Je suis à Bamako donc je ne peux pas être précis sur ce qui se passe sur le terrain. Ce que je sais c’est que les gens de la Plateforme estiment qu’ils ont été attaqués dans leur fief aux alentours d’Anéfis, alors qu’ils ne s’attendaient à rien. Ils ont été contraints de se retirer sur Tabankort. Nous sommes en train de lancer des appels pour qu’il n’y ai pas de nouvel affrontement mais nous ne sommes pas sûrs que nous allons être écoutés parce que les éléments sur le terrain ont été frustrés d’avoir été attaqués et je ne peux pas donc garantir qu’il n’y aura pas d’affrontement. On est en train d’appeler les gens pour voir comment on peut résoudre le problème par le retour des patrouilles mixtes, du MOC à Kidal et le retour de l’administration. Mais ce n’est pas facile car sur le terrain les gens ne sont pas très disciplinés. Le gouvernement et la communauté internationale sont en train de déployer des efforts, il y a des commissions de médiation sous l’égide du religieux Dicko. Je ne sais pas ce que ça va donner mais je ne suis pas assuré que cela puisse marcher.

 Un nouveau chronogramme, pour la fin septembre, a emmergé des rencontres qui ont lieu à Bamako entre les différentes parties. Êtes vous en accord avec ces nouvelles dates ?

Non je ne peux pas vous confirmer que nous sommes en accord avec ce nouveau chronogramme. Nous sommes toujours en négociation à ce sujet. Il y a ceux qui pensent que ça peut être mis en place pour le 20 septembre, il y a ceux qui ne veulent pas s’y plier parce qu’il y a trop de tensions. Nous, à la Plateforme nous sommes parfaitement prêts à appliquer le chronogramme initial. S’il y a un retard ce n’est pas de notre faute.

La communauté internationale est pointée du doigt par votre mouvement comme étant un facteur qui envenime la situation en ne vous accordant pas l’accès à Kidal. Est-elle responsable selon vous ?

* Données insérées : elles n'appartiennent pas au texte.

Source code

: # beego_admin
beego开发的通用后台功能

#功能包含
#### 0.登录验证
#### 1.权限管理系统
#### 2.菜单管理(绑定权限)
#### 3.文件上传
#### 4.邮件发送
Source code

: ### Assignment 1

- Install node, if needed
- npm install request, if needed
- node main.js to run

Cette situation est tellement ambiguë et incompréhensible qu’on ne sait plus qu’en dire. Barkhane est censée traquer les terroristes, en même temps beaucoup de gens disent que la base des terroristes se trouve à Kidal. La CMA est un peu liée à Iyad Ag Ghaly, mais moi je n’ai pas de preuves de ça. Barkhane prétexte qu’elle craint qu’il y ait des dégâts collatéraux sur la population, mais on ne voit pas pourquoi elle accepte alors que les troupes de la CMA sortent de Kidal pour aller nous attaquer sous leurs yeux. Il doit y avoir une certaine complicité, certaines accointances. On ne peut pas être formel mais c’est tout de même frappant.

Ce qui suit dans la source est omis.